Those of you with children and/or market memories stretching back to the 1998 – 1999 period may remember the explosive profit growth at 4Kids Entertainment driven by the Pokemon brand. It is my belief that a similar profit boom is imminent at 4Kids, except that this time the ramp will be based on a wider mix of products, a stronger platform from which to launch these products and greater cross-selling leverage. Further, if I am wrong, the downside is limited by $7.60 per share in cash and tangible book value of $10.30.
4Kids Entertainment is a diversified entertainment and media company specializing in the youth oriented market with operations in the following business segments: Licensing 50% of sales, Advertising Media and Broadcast 25% of sales, and Television and Film Production/Distribution 25% of sales. Their base business, and their only business as recently as calendar 2000, is licensing. To paraphrase the company’s 10Q, KDE is “engaged in the business of licensing the commercial rights to popular children’s properties, personalities and product concepts in the areas of toys, electronic games, trading cards, food, toiletries, apparel, house wares, footwear and publishing rights.” Specifically their brands include Yu-Gi-Oh!, Pokemon, Cabbage Patch Kids, Teenage Mutant Ninja Turtles (yes they’re back) Cubix, Tama & Friends, Ultimate Muscle, Monster Jam, Ultraman Tiga, Fighting Foodoons, The Dog, Cramp Twins, and Pirate Islands.
This has been a very profitable base business for KDE. For some metrics: KDE has grown top line at a 20% CAGR over the past 10 years and 40% over the past 5. Tangible book value (mostly cash) has grown at 25% over the past 10 years and 50% over the past 5 years. They carry no debt, goodwill or intangibles on the balance sheet. Over the past 12 months the company had sales of $67 million on which it earned $36 million of EBITDA and generated $11 million in free cash flow.
The driver for the earnings ramp that I am forecasting is based on the company leveraging its base business by entering/expanding two complimentary business lines. The most significant of these is the purchase of the “Fox Box.” Through a multi-year agreement with the Fox Broadcasting Co.

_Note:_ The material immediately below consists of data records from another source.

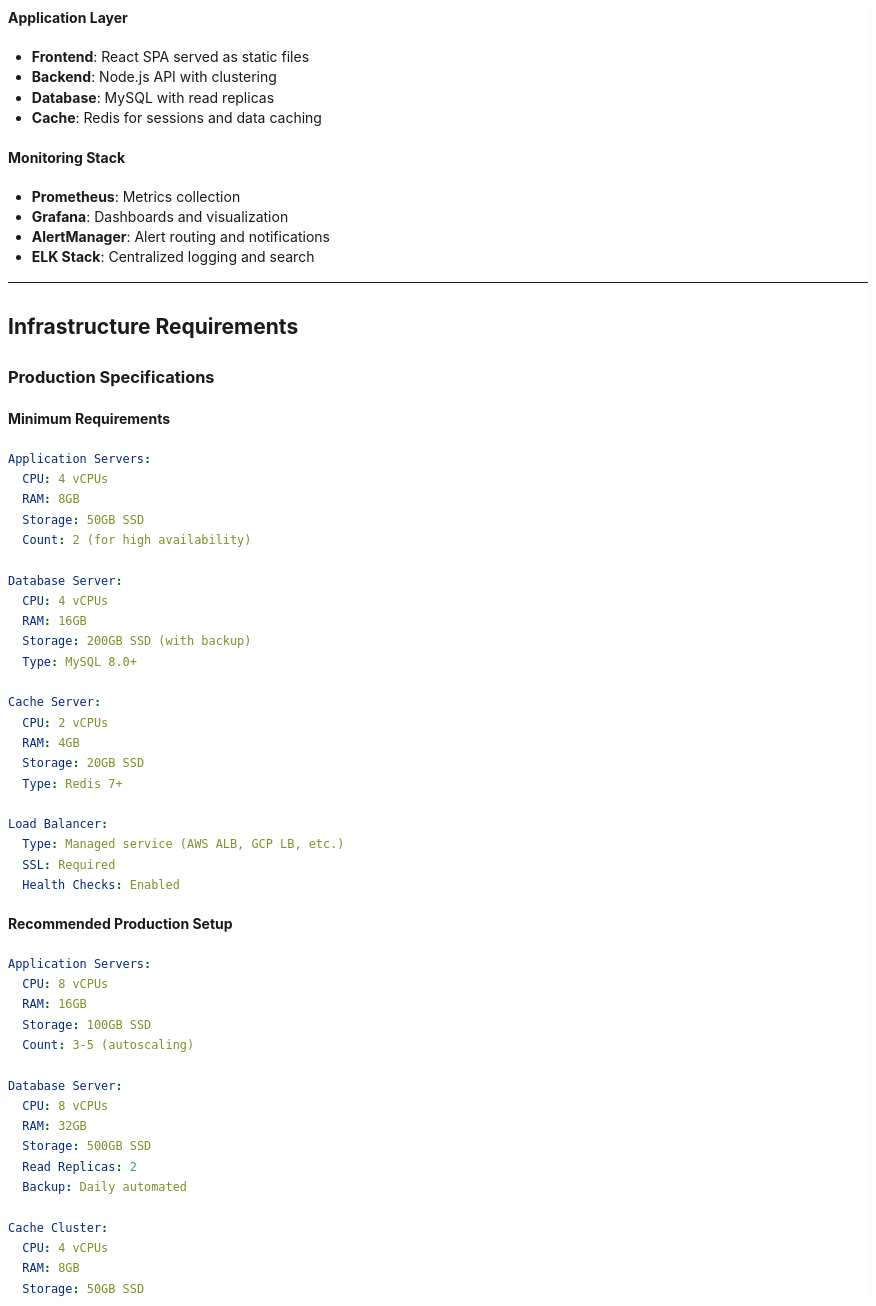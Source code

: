 #### Application Layer
- **Frontend**: React SPA served as static files
- **Backend**: Node.js API with clustering
- **Database**: MySQL with read replicas
- **Cache**: Redis for sessions and data caching

#### Monitoring Stack
- **Prometheus**: Metrics collection
- **Grafana**: Dashboards and visualization
- **AlertManager**: Alert routing and notifications
- **ELK Stack**: Centralized logging and search

---

## Infrastructure Requirements

### Production Specifications

#### Minimum Requirements
```yaml
Application Servers:
  CPU: 4 vCPUs
  RAM: 8GB
  Storage: 50GB SSD
  Count: 2 (for high availability)

Database Server:
  CPU: 4 vCPUs
  RAM: 16GB
  Storage: 200GB SSD (with backup)
  Type: MySQL 8.0+

Cache Server:
  CPU: 2 vCPUs
  RAM: 4GB
  Storage: 20GB SSD
  Type: Redis 7+

Load Balancer:
  Type: Managed service (AWS ALB, GCP LB, etc.)
  SSL: Required
  Health Checks: Enabled
```

#### Recommended Production Setup
```yaml
Application Servers:
  CPU: 8 vCPUs
  RAM: 16GB
  Storage: 100GB SSD
  Count: 3-5 (autoscaling)

Database Server:
  CPU: 8 vCPUs
  RAM: 32GB
  Storage: 500GB SSD
  Read Replicas: 2
  Backup: Daily automated

Cache Cluster:
  CPU: 4 vCPUs
  RAM: 8GB
  Storage: 50GB SSD
```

KDE is leasing Fox’s Saturday morning programming block (the Fox Box.) Since September of ’02 KDE provides all programming content to be broadcast during the Fox Box, which airs on Saturday mornings from 8am to 12pm eastern/pacific time, and retains all of the revenue from network advertising sales for the four-hour time period. The four-year deal cost KDE $101.25 million ($25.3 million per year) with an option on two additional years. Purchase of the Fox Box gives KDE both the ability to sell sixty 30-second slots, but more critically, the ability to control programming to its key demographic segment 6 – 12 year old boys. By controlling both the shows and the advertisements on Fox, they can maximize their licensing revenues. This is the source of the aforementioned cross-selling opportunity.

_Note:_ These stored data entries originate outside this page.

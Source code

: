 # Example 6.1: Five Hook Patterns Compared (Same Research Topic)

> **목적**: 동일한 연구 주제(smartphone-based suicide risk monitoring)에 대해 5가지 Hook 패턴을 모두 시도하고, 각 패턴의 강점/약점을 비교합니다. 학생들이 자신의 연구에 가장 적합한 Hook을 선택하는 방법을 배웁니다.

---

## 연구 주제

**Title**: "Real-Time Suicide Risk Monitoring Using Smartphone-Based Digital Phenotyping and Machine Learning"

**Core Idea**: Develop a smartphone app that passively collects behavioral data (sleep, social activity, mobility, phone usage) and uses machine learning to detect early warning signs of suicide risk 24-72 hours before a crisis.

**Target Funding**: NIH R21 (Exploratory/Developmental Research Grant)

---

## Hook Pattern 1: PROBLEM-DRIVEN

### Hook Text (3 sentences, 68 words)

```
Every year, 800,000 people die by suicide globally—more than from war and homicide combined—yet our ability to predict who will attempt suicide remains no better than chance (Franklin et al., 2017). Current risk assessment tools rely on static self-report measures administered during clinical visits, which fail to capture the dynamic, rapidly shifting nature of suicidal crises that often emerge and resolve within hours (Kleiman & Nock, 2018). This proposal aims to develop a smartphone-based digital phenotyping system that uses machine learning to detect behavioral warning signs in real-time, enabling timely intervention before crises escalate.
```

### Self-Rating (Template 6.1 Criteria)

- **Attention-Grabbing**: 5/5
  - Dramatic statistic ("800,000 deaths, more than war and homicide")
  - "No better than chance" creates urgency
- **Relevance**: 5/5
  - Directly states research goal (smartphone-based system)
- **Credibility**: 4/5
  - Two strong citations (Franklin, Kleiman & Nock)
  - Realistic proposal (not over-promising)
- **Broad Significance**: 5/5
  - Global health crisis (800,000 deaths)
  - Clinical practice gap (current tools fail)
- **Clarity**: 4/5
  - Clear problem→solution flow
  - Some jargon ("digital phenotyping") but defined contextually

The final portion of their business, 4Kids Productions, Inc. produces and acquires animated and live-action television programs for distribution to the television, home video and theatrical markets. 4Kids Productions adapts foreign programming for the US market and also produces original animated television programming for domestic and international broadcast. The primary driver of revenue here is a flat fee paid by WB for each episode of Yu-Gi-Oh! and Pokeman. A natural question to ask is why management would want to sell its most popular programming to Fox’s primary competitor. My view is that the company’s primary interest is getting as strong a hold on the Saturday morning time slots as possible to drive licensing revenue. Further, WB in recent years was putting price pressure on KDE. Now that KDE has an obvious alternative and could threaten WB’s #1 Nielsen spot, pricing power shifts to KDE. What KDE has achieved is a near monopoly position (aka deep moat) for content and licensing during a key time slot.
I am modeling a sales increase from $53 million in 2002 to $95 million in 2003 and $115 in calendar 2004. The primary driver of top line growth in 2003 being $35 million in incremental sales from the Fox Box. First quarter results were solidly in line with that estimate. On $115 million in sales, the company should conservatively earn $30 million in ’04 operating profit. At today’s price you are buying the company at an enterprise value of $140 million or less than 5x ’04 operating profit for a business with double digit top line growth and double digit EBITDA margins. For those of you who prefer your valuations on non-extrapolated numbers, the stock is selling at 3.8x EV / trailing EBITDA.
The primary catalyst is an expected acceleration in top line and operating profit growth based on purchase of the Fox Box. With $100 million in cash, no debt, and strong cash flow the company has several alternative catalysts. It could easily institute a dividend, buy back stock or broaden its franchise.